Table of contents:
- What is it for
- When to get the vaccine
- Dose schedule for rabies vaccine
- Possible side effects
- Who should not use
The human rabies vaccine is indicated for the prevention of rabies in children and adults, and can be administered before and after exposure to the virus, which is transmitted through the bite of a dog or other animals infected by the rabies virus.
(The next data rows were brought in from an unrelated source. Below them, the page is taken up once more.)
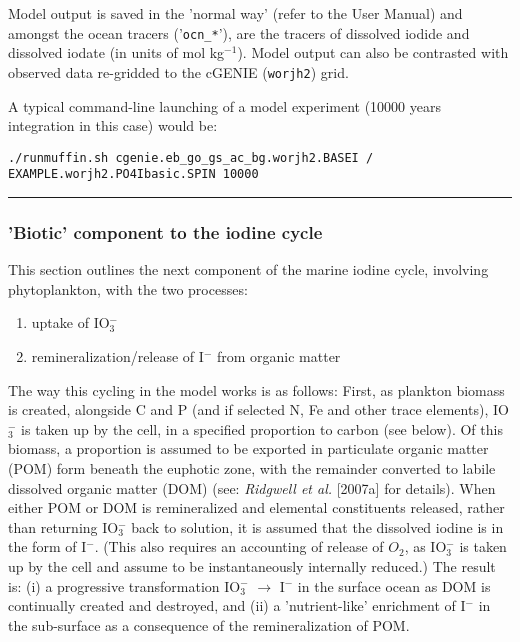 Model output is saved in the 'normal way' (refer to the User Manual) and amongst the ocean tracers ('\texttt{ocn\_*}'), are the tracers of dissolved iodide and dissolved iodate (in units of mol kg\(^{-1}\)). Model output can also be contrasted with observed data re-gridded to the cGENIE (\texttt{worjh2}) grid.

\noindent A typical command-line launching of a model experiment (10000 years integration in this case) would be:
\vspace{-1mm}\begin{verbatim}./runmuffin.sh cgenie.eb_go_gs_ac_bg.worjh2.BASEI /
EXAMPLE.worjh2.PO4Ibasic.SPIN 10000\end{verbatim}\vspace{-1mm}

%
\noindent\rule{4cm}{0.5pt}
\subsubsection{'Biotic' component to the iodine cycle}
\vspace{1mm}

This section outlines the next component of the marine iodine cycle, involving phytoplankton, with the two processes:
\begin{enumerate}[noitemsep]
\vspace{1mm}
\item uptake of IO\(^{-}_{3}\)
\vspace{1mm}
\item  remineralization/release of I\(^{-}\) from organic matter
\end{enumerate}

\vspace{1mm}
\noindent The way this cycling in the model works is as follows: First, as plankton biomass is created, alongside C and P (and if selected N, Fe and other trace elements), IO\(^{-}_{3}\) is taken up by the cell, in a specified proportion to carbon (see below). Of this biomass, a proportion is assumed to be exported in particulate organic matter (POM) form beneath the euphotic zone, with the remainder converted to labile dissolved organic matter (DOM) (see: \textit{Ridgwell et al.} [2007a] for details). When either POM or DOM is remineralized and elemental constituents released, rather than returning IO\(^{-}_{3}\) back to solution, it is assumed that the dissolved iodine is in the form of I\(^{-}\). (This also requires an accounting of release of \(O_{2}\), as IO\(^{-}_{3}\) is taken up by the cell and assume to be instantaneously internally reduced.) The result is: (i) a progressive transformation IO\(^{-}_{3}\) \(\rightarrow\) I\(^{-}\) in the surface ocean as DOM is continually created and destroyed, and (ii) a 'nutrient-like' enrichment of I\(^{-}\) in the sub-surface as a consequence of the remineralization of POM.

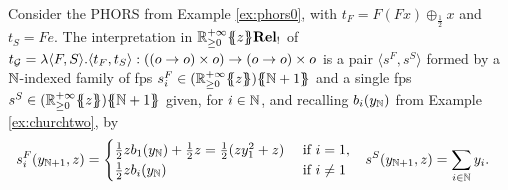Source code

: \begin{example}\label{ex:phors2}
Consider the PHORS from Example \ref{ex:phors0}, with $t_F=F(Fx)\oplus_{\frac{1}{2}}x$ and $t_S=Fe$.
%
The interpretation in $\Qrelkleisli{\fps{\Rinf}{z}}$ 
 of $t_\gphors=\lambda \langle F,S\rangle. \langle t_F,t_S\rangle:((\1\to \1)\times \1)\to (\1\to \1)\times \1$ 
 is a pair $\langle s^F, s^S\rangle$ formed by a $\N$-indexed family of fps 
$s^F_i\in \fps{(\fps{\Rinf}{z})}{\N +1}$ and a single fps 
$s^S\in \fps{(\fps{\Rinf}{z})}{\N +1}$ given, for $i\in \N$, and recalling $b_i(y_{\N})$ from Example \ref{ex:churchtwo}, by
\begin{align*}
s^F_i(y_{\N+1},z)&=
\begin{cases}
\frac{1}{2}zb_1(y_{\N})+\frac{1}{2}z=\frac{1}{2}(z
y_1^2+z)
& \text{ if }i=1,\\
\frac{1}{2}zb_i(y_{\N})
&\text{ if }i\neq 1
\end{cases}
&
s^S(y_{\N +1},z)&=\sum_{i\in \N} y_i.
\end{align*}
 

\end{example}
Anger is a disease that affects the central nervous system, leading to inflammation of the brain and usually leads to death if the disease is not properly treated. This disease can be cured if the person seeks medical help as soon as they are bitten, in order to clean and disinfect the wound, receive the vaccine, and if necessary, also take immunoglobulins.
What is it for
The rabies vaccine is indicated to prevent rabies in humans before or after exposure to the virus. Rabies is a disease of animals that can affect humans, and it causes inflammation of the brain, which usually leads to death. Learn how to identify human rabies.
The vaccine works by stimulating the body to produce its own protection against the disease, and can be used to prevent rabies before exposure, indicated for people exposed to a frequent risk of contamination, such as veterinarians or people who work in laboratory with the virus, for example, as well as prevention after suspected or confirmed exposure to the virus, transmitted by bites or scratches from infected animals.
When to get the vaccine
The rabies vaccine can be taken before or after exposure to the rabies virus, the main forms being:
1. Prevention vaccination
This vaccination is indicated in the prevention of rabies before exposure to the virus, and should be given to people who are at high risk of contamination or who are at permanent risk, such as:
- People who work in a laboratory for the diagnosis, research or production of rabies virus;
- Veterinarians and assistants;
- Handlers of animals;
- Hunters and forest workers;
- Professionals who prepare animals for exhibition;
- Professionals who study natural cavities, such as caves for example.
In addition, people traveling to high-risk locations should also get this vaccine.
2. Vaccination after exposure to the virus
Post-exposure vaccination should be started immediately at the slightest risk of contamination by the rabies virus, under medical supervision, in a specialized anti-rabies treatment center. In addition, it is very important to treat the wound locally and, if necessary, take immunoglobulins.
Dose schedule for rabies vaccine
The human rabies vaccine is administered by a he althcare professional via the intramuscular route into the arm, and the vaccination schedule must be adapted according to the person's rabies immune status, which include:
1. Pre-exposure prophylaxis
Pre-exposure prophylaxis is given to people who are not infected with the rabies virus, but who are at increased risk of being exposed to the virus.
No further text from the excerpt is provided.